Dataset entries

_____

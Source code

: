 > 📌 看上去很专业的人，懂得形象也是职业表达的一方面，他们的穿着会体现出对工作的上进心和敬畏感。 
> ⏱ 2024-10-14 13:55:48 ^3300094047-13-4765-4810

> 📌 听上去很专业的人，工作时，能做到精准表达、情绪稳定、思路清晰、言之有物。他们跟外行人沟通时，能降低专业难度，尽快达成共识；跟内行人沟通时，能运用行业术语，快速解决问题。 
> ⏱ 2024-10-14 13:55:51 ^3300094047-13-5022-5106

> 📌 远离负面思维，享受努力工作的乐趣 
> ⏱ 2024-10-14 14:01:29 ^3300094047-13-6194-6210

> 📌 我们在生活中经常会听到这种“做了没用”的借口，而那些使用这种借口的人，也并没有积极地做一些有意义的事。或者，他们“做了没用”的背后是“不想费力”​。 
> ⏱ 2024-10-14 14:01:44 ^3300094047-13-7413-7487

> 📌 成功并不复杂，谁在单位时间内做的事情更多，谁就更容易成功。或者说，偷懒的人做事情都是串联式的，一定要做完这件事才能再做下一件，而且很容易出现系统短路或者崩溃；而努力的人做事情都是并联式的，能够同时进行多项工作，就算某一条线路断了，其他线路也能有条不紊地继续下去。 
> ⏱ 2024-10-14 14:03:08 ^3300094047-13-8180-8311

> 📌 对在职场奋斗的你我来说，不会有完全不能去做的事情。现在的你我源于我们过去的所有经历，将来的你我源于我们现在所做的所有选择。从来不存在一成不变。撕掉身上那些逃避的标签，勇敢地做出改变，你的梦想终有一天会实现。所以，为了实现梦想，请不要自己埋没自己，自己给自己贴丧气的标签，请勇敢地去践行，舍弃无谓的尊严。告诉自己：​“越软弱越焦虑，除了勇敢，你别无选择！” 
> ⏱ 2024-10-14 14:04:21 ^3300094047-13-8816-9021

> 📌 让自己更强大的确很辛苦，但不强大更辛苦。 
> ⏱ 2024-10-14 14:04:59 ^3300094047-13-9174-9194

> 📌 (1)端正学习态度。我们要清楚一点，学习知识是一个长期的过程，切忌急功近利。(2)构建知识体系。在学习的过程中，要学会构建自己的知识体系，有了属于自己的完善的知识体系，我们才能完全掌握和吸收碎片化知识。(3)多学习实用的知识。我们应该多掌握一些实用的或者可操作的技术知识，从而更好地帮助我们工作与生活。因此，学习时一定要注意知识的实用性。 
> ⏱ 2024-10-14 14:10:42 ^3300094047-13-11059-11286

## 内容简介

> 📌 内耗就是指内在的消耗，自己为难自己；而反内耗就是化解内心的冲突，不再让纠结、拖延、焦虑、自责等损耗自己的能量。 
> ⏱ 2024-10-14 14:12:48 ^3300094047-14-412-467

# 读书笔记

_____

Retype all of the entries precisely as they are.

Source code

: > 📌 看上去很专业的人，懂得形象也是职业表达的一方面，他们的穿着会体现出对工作的上进心和敬畏感。 
> ⏱ 2024-10-14 13:55:48 ^3300094047-13-4765-4810

> 📌 听上去很专业的人，工作时，能做到精准表达、情绪稳定、思路清晰、言之有物。他们跟外行人沟通时，能降低专业难度，尽快达成共识；跟内行人沟通时，能运用行业术语，快速解决问题。 
> ⏱ 2024-10-14 13:55:51 ^3300094047-13-5022-5106

> 📌 远离负面思维，享受努力工作的乐趣 
> ⏱ 2024-10-14 14:01:29 ^3300094047-13-6194-6210

> 📌 我们在生活中经常会听到这种“做了没用”的借口，而那些使用这种借口的人，也并没有积极地做一些有意义的事。或者，他们“做了没用”的背后是“不想费力”​。 
> ⏱ 2024-10-14 14:01:44 ^3300094047-13-7413-7487

> 📌 成功并不复杂，谁在单位时间内做的事情更多，谁就更容易成功。或者说，偷懒的人做事情都是串联式的，一定要做完这件事才能再做下一件，而且很容易出现系统短路或者崩溃；而努力的人做事情都是并联式的，能够同时进行多项工作，就算某一条线路断了，其他线路也能有条不紊地继续下去。 
> ⏱ 2024-10-14 14:03:08 ^3300094047-13-8180-8311

> 📌 对在职场奋斗的你我来说，不会有完全不能去做的事情。现在的你我源于我们过去的所有经历，将来的你我源于我们现在所做的所有选择。从来不存在一成不变。撕掉身上那些逃避的标签，勇敢地做出改变，你的梦想终有一天会实现。所以，为了实现梦想，请不要自己埋没自己，自己给自己贴丧气的标签，请勇敢地去践行，舍弃无谓的尊严。告诉自己：​“越软弱越焦虑，除了勇敢，你别无选择！” 
> ⏱ 2024-10-14 14:04:21 ^3300094047-13-8816-9021

> 📌 让自己更强大的确很辛苦，但不强大更辛苦。 
> ⏱ 2024-10-14 14:04:59 ^3300094047-13-9174-9194

> 📌 (1)端正学习态度。我们要清楚一点，学习知识是一个长期的过程，切忌急功近利。(2)构建知识体系。在学习的过程中，要学会构建自己的知识体系，有了属于自己的完善的知识体系，我们才能完全掌握和吸收碎片化知识。(3)多学习实用的知识。我们应该多掌握一些实用的或者可操作的技术知识，从而更好地帮助我们工作与生活。因此，学习时一定要注意知识的实用性。 
> ⏱ 2024-10-14 14:10:42 ^3300094047-13-11059-11286

## 内容简介

> 📌 内耗就是指内在的消耗，自己为难自己；而反内耗就是化解内心的冲突，不再让纠结、拖延、焦虑、自责等损耗自己的能量。 
> ⏱ 2024-10-14 14:12:48 ^3300094047-14-412-467

# 读书笔记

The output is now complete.